Damien GAUMONT - Professor (université Paris 2 Panthéon-Assas)
Julian REVALSKI - Professor (Académie des Sciences de Sofia)
Bertrand WIGNIOLLE - Professor (université Paris I)
Joël BLOT - Professor (université Paris 1)
Bertrand CRETTEZ - Professor (université Paris 2 Panthéon-Assas)
This thesis constructs a theoretical model that renews the traditional approach of the market equilibrium. By introducing into the neoclassical paradigm the principle of preference for quantity, it optimally generates inventories within a competitive market.

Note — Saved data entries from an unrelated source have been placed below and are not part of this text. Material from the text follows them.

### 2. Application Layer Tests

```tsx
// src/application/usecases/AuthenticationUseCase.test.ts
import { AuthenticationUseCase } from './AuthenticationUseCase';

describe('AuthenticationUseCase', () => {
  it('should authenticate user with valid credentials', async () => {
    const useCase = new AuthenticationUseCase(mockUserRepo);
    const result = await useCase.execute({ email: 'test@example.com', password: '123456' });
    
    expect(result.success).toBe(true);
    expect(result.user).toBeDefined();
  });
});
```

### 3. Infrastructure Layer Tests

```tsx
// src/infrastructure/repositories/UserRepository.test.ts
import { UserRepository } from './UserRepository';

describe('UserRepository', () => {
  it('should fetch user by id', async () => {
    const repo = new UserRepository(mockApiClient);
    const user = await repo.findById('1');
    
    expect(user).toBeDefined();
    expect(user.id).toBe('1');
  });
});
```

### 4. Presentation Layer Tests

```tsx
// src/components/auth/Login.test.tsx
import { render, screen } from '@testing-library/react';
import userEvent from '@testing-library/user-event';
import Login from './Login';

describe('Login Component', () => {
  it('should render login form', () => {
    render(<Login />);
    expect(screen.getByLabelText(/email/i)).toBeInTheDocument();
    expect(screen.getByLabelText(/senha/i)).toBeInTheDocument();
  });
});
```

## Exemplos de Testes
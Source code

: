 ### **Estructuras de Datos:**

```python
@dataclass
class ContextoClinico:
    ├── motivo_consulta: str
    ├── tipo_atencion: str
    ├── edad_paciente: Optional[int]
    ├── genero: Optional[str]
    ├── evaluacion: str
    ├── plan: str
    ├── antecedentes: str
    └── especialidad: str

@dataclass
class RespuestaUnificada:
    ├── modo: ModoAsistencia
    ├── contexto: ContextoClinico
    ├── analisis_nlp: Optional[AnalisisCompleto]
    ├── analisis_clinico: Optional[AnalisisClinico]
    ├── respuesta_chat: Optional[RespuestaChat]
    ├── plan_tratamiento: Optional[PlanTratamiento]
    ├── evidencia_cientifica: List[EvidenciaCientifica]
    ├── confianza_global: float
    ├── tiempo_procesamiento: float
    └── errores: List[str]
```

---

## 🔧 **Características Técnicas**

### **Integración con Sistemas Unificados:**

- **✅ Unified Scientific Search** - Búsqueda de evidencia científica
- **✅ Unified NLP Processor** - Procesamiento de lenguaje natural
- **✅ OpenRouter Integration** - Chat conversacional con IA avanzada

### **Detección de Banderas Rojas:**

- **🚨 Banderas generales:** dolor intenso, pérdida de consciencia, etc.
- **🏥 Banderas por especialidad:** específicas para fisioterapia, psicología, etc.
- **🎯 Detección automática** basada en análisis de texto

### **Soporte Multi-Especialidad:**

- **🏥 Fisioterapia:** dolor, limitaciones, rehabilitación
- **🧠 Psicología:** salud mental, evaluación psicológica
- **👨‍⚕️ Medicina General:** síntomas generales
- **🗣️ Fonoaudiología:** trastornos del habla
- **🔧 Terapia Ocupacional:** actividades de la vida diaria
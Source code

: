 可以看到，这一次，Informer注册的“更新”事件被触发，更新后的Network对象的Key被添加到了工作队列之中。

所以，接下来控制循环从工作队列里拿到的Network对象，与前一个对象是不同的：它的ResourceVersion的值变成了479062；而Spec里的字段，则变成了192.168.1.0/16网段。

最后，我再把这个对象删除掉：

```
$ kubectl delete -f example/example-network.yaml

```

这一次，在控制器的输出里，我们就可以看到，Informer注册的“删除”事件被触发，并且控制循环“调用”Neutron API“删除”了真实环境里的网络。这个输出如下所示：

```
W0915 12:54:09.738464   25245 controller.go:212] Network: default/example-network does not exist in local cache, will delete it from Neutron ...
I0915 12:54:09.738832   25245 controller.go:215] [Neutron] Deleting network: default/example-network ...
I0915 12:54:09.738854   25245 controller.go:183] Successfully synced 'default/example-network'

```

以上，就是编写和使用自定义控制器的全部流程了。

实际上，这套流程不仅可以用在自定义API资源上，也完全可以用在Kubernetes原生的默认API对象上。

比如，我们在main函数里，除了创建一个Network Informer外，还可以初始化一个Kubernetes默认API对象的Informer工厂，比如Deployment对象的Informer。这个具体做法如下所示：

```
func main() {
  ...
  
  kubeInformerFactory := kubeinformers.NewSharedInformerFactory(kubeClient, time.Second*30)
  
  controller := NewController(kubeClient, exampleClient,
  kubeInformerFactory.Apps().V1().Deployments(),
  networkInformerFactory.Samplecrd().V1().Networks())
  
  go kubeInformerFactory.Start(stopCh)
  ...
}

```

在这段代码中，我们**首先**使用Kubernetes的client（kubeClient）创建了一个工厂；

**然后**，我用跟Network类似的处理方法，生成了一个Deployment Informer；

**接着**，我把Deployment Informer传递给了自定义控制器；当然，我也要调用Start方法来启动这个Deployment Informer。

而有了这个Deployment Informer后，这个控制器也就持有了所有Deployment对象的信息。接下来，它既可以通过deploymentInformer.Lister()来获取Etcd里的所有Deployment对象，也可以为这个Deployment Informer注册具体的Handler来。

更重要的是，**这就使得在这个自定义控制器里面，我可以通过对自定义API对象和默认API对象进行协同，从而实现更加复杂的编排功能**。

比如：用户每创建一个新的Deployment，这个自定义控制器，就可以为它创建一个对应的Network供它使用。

The results are very important since they explain both the emergence of unsold goods and the existence of economic cycles. In addition, it studies the optimal behavior of a monopolist whose the market power depends not only on the quantity of displayed goods but also that of goods that the main consumer is willing to buy. Contrary to the traditional assumption that the monopolist chooses price or quantity that maximizes its profit, through a generalized Lerner index (GLI) it attracts customers' demand by both the price and the quantity of displayed goods. Whatever the market structure, the phenomenon of inventory accumulation appears in the economy. Furthermore, it has the advantage of explicitly explaining impulse purchases untreated by economics. To check the robustness of the results, the theoretical model is fitted to U.S. data. Due to its nonlinearity, the Gauss-Newton method is appropriate to highlight the impact of consumers' preference for quantity on production and accumulation of goods and consequently GDP forecast. Finally, this thesis builds a two-country overlapping generations (OLG) model which extends the dynamic OLG equilibrium to a frictionless dynamic OLG gamma-equilibrium. Based on the cash-in-advance constraint, it highlights the conditions of over-accumulation of capital and welfare implications of capital mobility in a context of accumulation of stock of unsold goods.